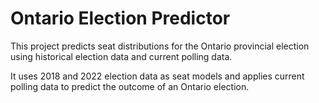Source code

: # Ontario Election Predictor
This project predicts seat distributions for the Ontario provincial election using historical election data and current polling data.

It uses 2018 and 2022 election data as seat models and applies current polling data to predict the outcome of an Ontario election.
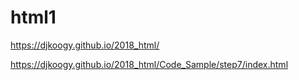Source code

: # html1


https://djkoogy.github.io/2018_html/

https://djkoogy.github.io/2018_html/Code_Sample/step7/index.html
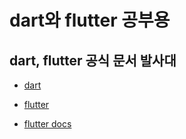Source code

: # dart와 flutter 공부용
## dart, flutter 공식 문서 발사대

- [dart](https://dart.dev/)
- [flutter](https://flutter.dev/)   

- [flutter docs](https://flutter.dev/docs)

● Task: Give the listing again exactly, minus its images.

● Solution for this task:
Source code

: # Ontario Election Predictor
This project predicts seat distributions for the Ontario provincial election using historical election data and current polling data.

It uses 2018 and 2022 election data as seat models and applies current polling data to predict the outcome of an Ontario election.
Source code

: # html1


https://djkoogy.github.io/2018_html/

https://djkoogy.github.io/2018_html/Code_Sample/step7/index.html
Source code

: # dart와 flutter 공부용
## dart, flutter 공식 문서 발사대

- [dart](https://dart.dev/)
- [flutter](https://flutter.dev/)   

- [flutter docs](https://flutter.dev/docs)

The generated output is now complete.